Strategic View: Sycamore Partners announced a definitive $23.7 billion take-private agreement for Walgreens Boots Alliance at $11.45 per share, representing the largest retail leveraged buyout since the pre-2008 financial crisis. The club structure includes significant equity rollover from the Pessina family and likely co-investment from institutional partners, marking an ambitious retail turnaround play .
Full story: This mega-LBO represents a defining moment for retail private equity and distressed large-cap restructuring. Walgreens, once a cornerstone of American pharmacy retail, has struggled with compressed margins, failed healthcare diversification, and strategic confusion under public market scrutiny. Trading at deeply depressed multiples relative to its asset base—particularly owned real estate and the valuable Boots UK brand—Walgreens presented a compelling “sum-of-the-parts” opportunity for restructuring-focused private equity .
Sycamore Partners, renowned for retail turnarounds including Staples, Belk, and Talbots, leads the consortium. While Sycamore provides deal leadership and operational expertise, the $23.7 billion equity check requires substantial co-investment. Executive Chairman Stefano Pessina, architect of the Boots-Walgreens merger, is rolling over significant equity and reinvesting alongside Sycamore, providing continuity and skin-in-the-game alignment. Additional institutional co-investors—likely sovereign wealth funds or large family offices comfortable with retail complexity—almost certainly participated given the transaction magnitude .
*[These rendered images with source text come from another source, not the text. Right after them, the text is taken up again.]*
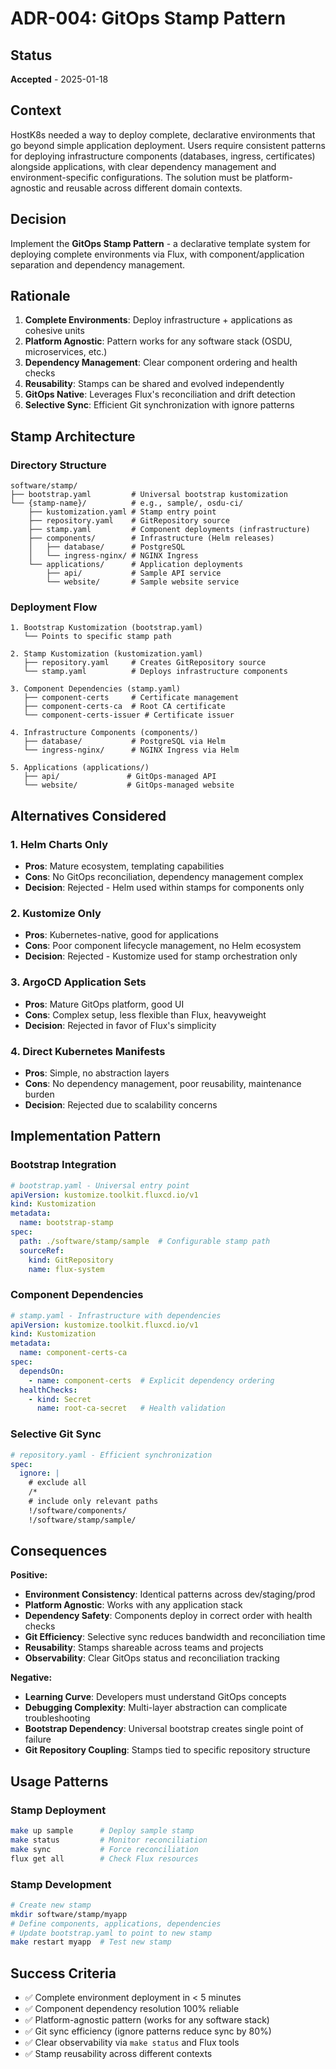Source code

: # ADR-004: GitOps Stamp Pattern

## Status
**Accepted** - 2025-01-18

## Context
HostK8s needed a way to deploy complete, declarative environments that go beyond simple application deployment. Users require consistent patterns for deploying infrastructure components (databases, ingress, certificates) alongside applications, with clear dependency management and environment-specific configurations. The solution must be platform-agnostic and reusable across different domain contexts.

## Decision
Implement the **GitOps Stamp Pattern** - a declarative template system for deploying complete environments via Flux, with component/application separation and dependency management.

## Rationale
1. **Complete Environments**: Deploy infrastructure + applications as cohesive units
2. **Platform Agnostic**: Pattern works for any software stack (OSDU, microservices, etc.)
3. **Dependency Management**: Clear component ordering and health checks
4. **Reusability**: Stamps can be shared and evolved independently
5. **GitOps Native**: Leverages Flux's reconciliation and drift detection
6. **Selective Sync**: Efficient Git synchronization with ignore patterns

## Stamp Architecture

### Directory Structure
```
software/stamp/
├── bootstrap.yaml         # Universal bootstrap kustomization
└── {stamp-name}/          # e.g., sample/, osdu-ci/
    ├── kustomization.yaml # Stamp entry point
    ├── repository.yaml    # GitRepository source
    ├── stamp.yaml         # Component deployments (infrastructure)
    ├── components/        # Infrastructure (Helm releases)
    │   ├── database/      # PostgreSQL
    │   └── ingress-nginx/ # NGINX Ingress
    └── applications/      # Application deployments
        ├── api/           # Sample API service
        └── website/       # Sample website service
```

### Deployment Flow
```
1. Bootstrap Kustomization (bootstrap.yaml)
   └── Points to specific stamp path

2. Stamp Kustomization (kustomization.yaml)
   ├── repository.yaml     # Creates GitRepository source
   └── stamp.yaml          # Deploys infrastructure components

3. Component Dependencies (stamp.yaml)
   ├── component-certs     # Certificate management
   ├── component-certs-ca  # Root CA certificate
   └── component-certs-issuer # Certificate issuer

4. Infrastructure Components (components/)
   ├── database/           # PostgreSQL via Helm
   └── ingress-nginx/      # NGINX Ingress via Helm

5. Applications (applications/)
   ├── api/               # GitOps-managed API
   └── website/           # GitOps-managed website
```

## Alternatives Considered

### 1. Helm Charts Only
- **Pros**: Mature ecosystem, templating capabilities
- **Cons**: No GitOps reconciliation, dependency management complex
- **Decision**: Rejected - Helm used within stamps for components only

### 2. Kustomize Only
- **Pros**: Kubernetes-native, good for applications
- **Cons**: Poor component lifecycle management, no Helm ecosystem
- **Decision**: Rejected - Kustomize used for stamp orchestration only

### 3. ArgoCD Application Sets
- **Pros**: Mature GitOps platform, good UI
- **Cons**: Complex setup, less flexible than Flux, heavyweight
- **Decision**: Rejected in favor of Flux's simplicity

### 4. Direct Kubernetes Manifests
- **Pros**: Simple, no abstraction layers
- **Cons**: No dependency management, poor reusability, maintenance burden
- **Decision**: Rejected due to scalability concerns

## Implementation Pattern

### Bootstrap Integration
```yaml
# bootstrap.yaml - Universal entry point
apiVersion: kustomize.toolkit.fluxcd.io/v1
kind: Kustomization
metadata:
  name: bootstrap-stamp
spec:
  path: ./software/stamp/sample  # Configurable stamp path
  sourceRef:
    kind: GitRepository
    name: flux-system
```

### Component Dependencies
```yaml
# stamp.yaml - Infrastructure with dependencies
apiVersion: kustomize.toolkit.fluxcd.io/v1
kind: Kustomization
metadata:
  name: component-certs-ca
spec:
  dependsOn:
    - name: component-certs  # Explicit dependency ordering
  healthChecks:
    - kind: Secret
      name: root-ca-secret   # Health validation
```

### Selective Git Sync
```yaml
# repository.yaml - Efficient synchronization
spec:
  ignore: |
    # exclude all
    /*
    # include only relevant paths
    !/software/components/
    !/software/stamp/sample/
```

## Consequences

**Positive:**
- **Environment Consistency**: Identical patterns across dev/staging/prod
- **Platform Agnostic**: Works with any application stack
- **Dependency Safety**: Components deploy in correct order with health checks
- **Git Efficiency**: Selective sync reduces bandwidth and reconciliation time
- **Reusability**: Stamps shareable across teams and projects
- **Observability**: Clear GitOps status and reconciliation tracking

**Negative:**
- **Learning Curve**: Developers must understand GitOps concepts
- **Debugging Complexity**: Multi-layer abstraction can complicate troubleshooting
- **Bootstrap Dependency**: Universal bootstrap creates single point of failure
- **Git Repository Coupling**: Stamps tied to specific repository structure

## Usage Patterns

### Stamp Deployment
```bash
make up sample      # Deploy sample stamp
make status         # Monitor reconciliation
make sync           # Force reconciliation
flux get all        # Check Flux resources
```

### Stamp Development
```bash
# Create new stamp
mkdir software/stamp/myapp
# Define components, applications, dependencies
# Update bootstrap.yaml to point to new stamp
make restart myapp  # Test new stamp
```

## Success Criteria
- ✅ Complete environment deployment in < 5 minutes
- ✅ Component dependency resolution 100% reliable
- ✅ Platform-agnostic pattern (works for any software stack)
- ✅ Git sync efficiency (ignore patterns reduce sync by 80%)
- ✅ Clear observability via `make status` and Flux tools
- ✅ Stamp reusability across different contexts
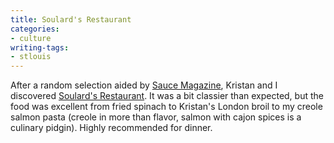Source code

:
 ```yaml
---
title: Soulard's Restaurant
categories:
- culture
writing-tags:
- stlouis
---
```


After a random selection aided by [Sauce Magazine][1], Kristan and I discovered [Soulard's Restaurant][2].  It was a bit classier than expected, but the food was excellent from fried spinach to Kristan's London broil to my creole salmon pasta (creole in more than flavor, salmon with cajon spices is a culinary pidgin).  Highly recommended for dinner.

   [1]: http://www.saucecafe.com/
   [2]: http://www.soulards.com/

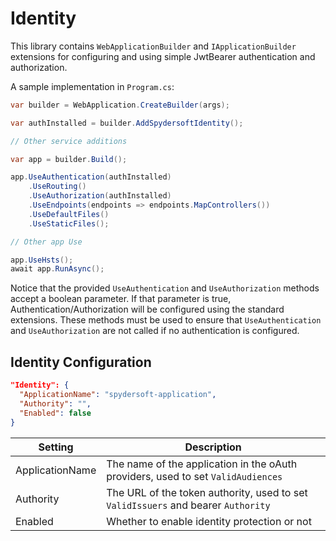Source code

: # Identity

This library contains `WebApplicationBuilder` and `IApplicationBuilder` extensions for configuring and using simple JwtBearer authentication and authorization.

A sample implementation in `Program.cs`:

```csharp
var builder = WebApplication.CreateBuilder(args);

var authInstalled = builder.AddSpydersoftIdentity();

// Other service additions

var app = builder.Build();

app.UseAuthentication(authInstalled)
    .UseRouting()
    .UseAuthorization(authInstalled)
    .UseEndpoints(endpoints => endpoints.MapControllers())
    .UseDefaultFiles()
    .UseStaticFiles();

// Other app Use

app.UseHsts();
await app.RunAsync();

```

Notice that the provided `UseAuthentication` and `UseAuthorization` methods accept a boolean parameter. If that parameter is true, Authentication/Authorization will be configured using the standard extensions. These methods must be used to ensure that `UseAuthentication` and `UseAuthorization` are not called if no authentication is configured.

## Identity Configuration

```json
"Identity": {
  "ApplicationName": "spydersoft-application",
  "Authority": "",
  "Enabled": false
}
```

| Setting         | Description                                                                       |
| --------------- | --------------------------------------------------------------------------------- |
| ApplicationName | The name of the application in the oAuth providers, used to set `ValidAudiences`  |
| Authority       | The URL of the token authority, used to set `ValidIssuers` and bearer `Authority` |
| Enabled         | Whether to enable identity protection or not                                      |
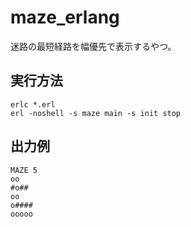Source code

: # maze_erlang

迷路の最短経路を幅優先で表示するやつ。

## 実行方法

```
erlc *.erl
erl -noshell -s maze main -s init stop
```

## 出力例

```
MAZE 5
oo   
#o## 
oo   
o####
ooooo
```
The strategic rationale centers on private market flexibility for radical restructuring. Public markets punished Walgreens for experimenting with primary care (VillageMD) and digital health investments that generated losses while core pharmacy margins eroded. By exiting public scrutiny, Sycamore gains freedom to pursue a multi-year transformation: potentially separating the valuable Boots brand, monetizing owned real estate, rationalizing the US store footprint, and refocusing on profitable pharmacy operations without quarterly earnings pressures .
The deal structure includes a “go-shop” period, allowing Walgreens to solicit superior proposals, though the Pessina family voting agreements effectively lock in the transaction. Shareholders will receive $11.45 cash per share, plus non-transferable contingent value rights related to Walgreens’ VillageMD assets, providing potential upside if those divested healthcare investments generate exit proceeds. The transaction requires regulatory approval and is expected to close in Q3-Q4 2025 .
Summary: Sycamore Partners’ $23.7 billion take-private of Walgreens represents the largest retail LBO in over 15 years, utilizing a club deal structure with the Pessina family and institutional co-investors. By removing the struggling pharmacy chain from public markets, Sycamore gains the flexibility to execute a multi-year restructuring focused on separating valuable assets, rationalizing operations, and refocusing on core pharmacy profitability away from quarterly scrutiny .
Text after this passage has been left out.